Wuppertal Die finanzielle Situation der Stadt Wuppertal ist dramatisch. Die Stadt hat Schulden in Höhe von 1,465 Milliarden Euro. Mit dem Haushalt 2007 kommt ein weiteres Defizit von 145 Millionen Euro dazu - Tendenz steigend. 2008 erhält die Stadt aus Schlüsselzuweisungen 50 Millionen Euro mehr, dann könnte das jährliche Defizit auf 100 Millionen Euro sinken. Die Gewerbesteuereinnahmen sind kaum gestiegen, das Aufkommen für 2007 beträgt 170 Millionen Euro. Aus eigener Kraft kann sich Wuppertal nicht aus der Schuldenfalle befreien, prophezeit Kämmerer Slawig.
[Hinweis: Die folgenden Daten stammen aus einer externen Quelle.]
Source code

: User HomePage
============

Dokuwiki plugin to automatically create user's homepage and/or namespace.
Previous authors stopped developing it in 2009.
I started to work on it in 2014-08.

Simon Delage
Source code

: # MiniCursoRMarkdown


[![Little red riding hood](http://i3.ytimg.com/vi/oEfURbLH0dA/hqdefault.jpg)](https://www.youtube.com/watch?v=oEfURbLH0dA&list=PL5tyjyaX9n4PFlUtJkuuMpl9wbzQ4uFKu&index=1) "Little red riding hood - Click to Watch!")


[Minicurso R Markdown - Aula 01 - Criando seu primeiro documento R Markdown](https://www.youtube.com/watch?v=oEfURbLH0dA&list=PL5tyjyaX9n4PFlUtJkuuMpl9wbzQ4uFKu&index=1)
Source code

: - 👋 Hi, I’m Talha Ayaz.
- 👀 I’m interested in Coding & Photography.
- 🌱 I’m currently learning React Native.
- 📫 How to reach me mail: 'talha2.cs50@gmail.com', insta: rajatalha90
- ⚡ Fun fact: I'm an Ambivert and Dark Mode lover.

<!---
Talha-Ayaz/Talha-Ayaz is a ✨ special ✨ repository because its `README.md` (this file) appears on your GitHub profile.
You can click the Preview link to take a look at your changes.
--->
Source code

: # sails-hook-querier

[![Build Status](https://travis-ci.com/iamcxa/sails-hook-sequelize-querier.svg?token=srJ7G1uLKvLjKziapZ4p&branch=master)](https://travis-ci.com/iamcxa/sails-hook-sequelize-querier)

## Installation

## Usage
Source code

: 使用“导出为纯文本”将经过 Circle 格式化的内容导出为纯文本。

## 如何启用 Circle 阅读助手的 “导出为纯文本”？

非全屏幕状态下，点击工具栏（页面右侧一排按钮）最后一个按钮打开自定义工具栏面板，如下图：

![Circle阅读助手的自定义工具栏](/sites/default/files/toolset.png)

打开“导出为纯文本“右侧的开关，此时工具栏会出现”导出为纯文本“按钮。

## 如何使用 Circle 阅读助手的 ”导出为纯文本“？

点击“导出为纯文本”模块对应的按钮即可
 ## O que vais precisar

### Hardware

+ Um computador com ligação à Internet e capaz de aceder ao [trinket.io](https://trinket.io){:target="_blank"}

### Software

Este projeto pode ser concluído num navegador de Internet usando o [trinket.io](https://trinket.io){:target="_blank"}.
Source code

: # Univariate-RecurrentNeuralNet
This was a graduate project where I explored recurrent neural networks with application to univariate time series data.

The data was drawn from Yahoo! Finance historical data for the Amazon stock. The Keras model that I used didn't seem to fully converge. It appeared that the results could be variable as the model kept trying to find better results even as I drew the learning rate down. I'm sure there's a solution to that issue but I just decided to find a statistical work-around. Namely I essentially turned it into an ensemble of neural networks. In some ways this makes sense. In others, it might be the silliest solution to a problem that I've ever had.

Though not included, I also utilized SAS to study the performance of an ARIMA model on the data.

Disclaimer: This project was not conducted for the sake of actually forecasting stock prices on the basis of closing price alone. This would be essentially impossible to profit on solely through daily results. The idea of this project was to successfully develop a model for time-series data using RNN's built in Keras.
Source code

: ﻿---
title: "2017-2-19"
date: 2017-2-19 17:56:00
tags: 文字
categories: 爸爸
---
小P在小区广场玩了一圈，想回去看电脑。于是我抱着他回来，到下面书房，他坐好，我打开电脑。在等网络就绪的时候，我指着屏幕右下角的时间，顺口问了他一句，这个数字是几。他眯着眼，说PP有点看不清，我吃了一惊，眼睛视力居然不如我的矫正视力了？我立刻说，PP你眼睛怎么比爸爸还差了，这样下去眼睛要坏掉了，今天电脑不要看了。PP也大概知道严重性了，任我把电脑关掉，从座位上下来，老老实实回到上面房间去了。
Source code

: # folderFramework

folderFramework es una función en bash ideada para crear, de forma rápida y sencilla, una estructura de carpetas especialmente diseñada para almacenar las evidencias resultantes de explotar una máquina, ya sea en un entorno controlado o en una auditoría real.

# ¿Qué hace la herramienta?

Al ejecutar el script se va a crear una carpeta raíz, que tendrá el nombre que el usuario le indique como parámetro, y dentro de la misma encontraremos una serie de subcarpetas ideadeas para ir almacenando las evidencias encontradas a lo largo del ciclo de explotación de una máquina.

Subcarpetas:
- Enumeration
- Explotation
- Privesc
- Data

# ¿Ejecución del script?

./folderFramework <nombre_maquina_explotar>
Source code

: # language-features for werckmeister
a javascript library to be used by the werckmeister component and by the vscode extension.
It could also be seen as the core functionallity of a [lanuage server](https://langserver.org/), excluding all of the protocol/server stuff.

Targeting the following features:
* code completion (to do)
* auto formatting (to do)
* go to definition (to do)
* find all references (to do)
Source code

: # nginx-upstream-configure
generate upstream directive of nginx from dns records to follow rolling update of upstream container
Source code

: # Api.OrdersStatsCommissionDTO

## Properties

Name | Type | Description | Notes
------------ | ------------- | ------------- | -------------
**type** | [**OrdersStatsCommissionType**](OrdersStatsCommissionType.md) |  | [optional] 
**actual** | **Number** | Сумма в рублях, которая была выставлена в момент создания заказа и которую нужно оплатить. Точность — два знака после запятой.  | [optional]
Krefeld Die Stadt Krefeld hat im Haushalt 2007 eine Unterdeckung in Höhe von 366,2 Millionen Euro. Rund 350 Millionen davon sind Altschulden. Laut Haushaltssicherungskonzept soll die Neuverschuldung bis 2009 auf 0 gestellt werden, die Altschulden müssen bis 2014 abgebaut sein. Die Vermögenswerte der Stadt werden erst mit der Eröffnungsbilanz für das Neue Kommunale Finanzmanagement 2008 feststehen, könnten aber die Schulden decken.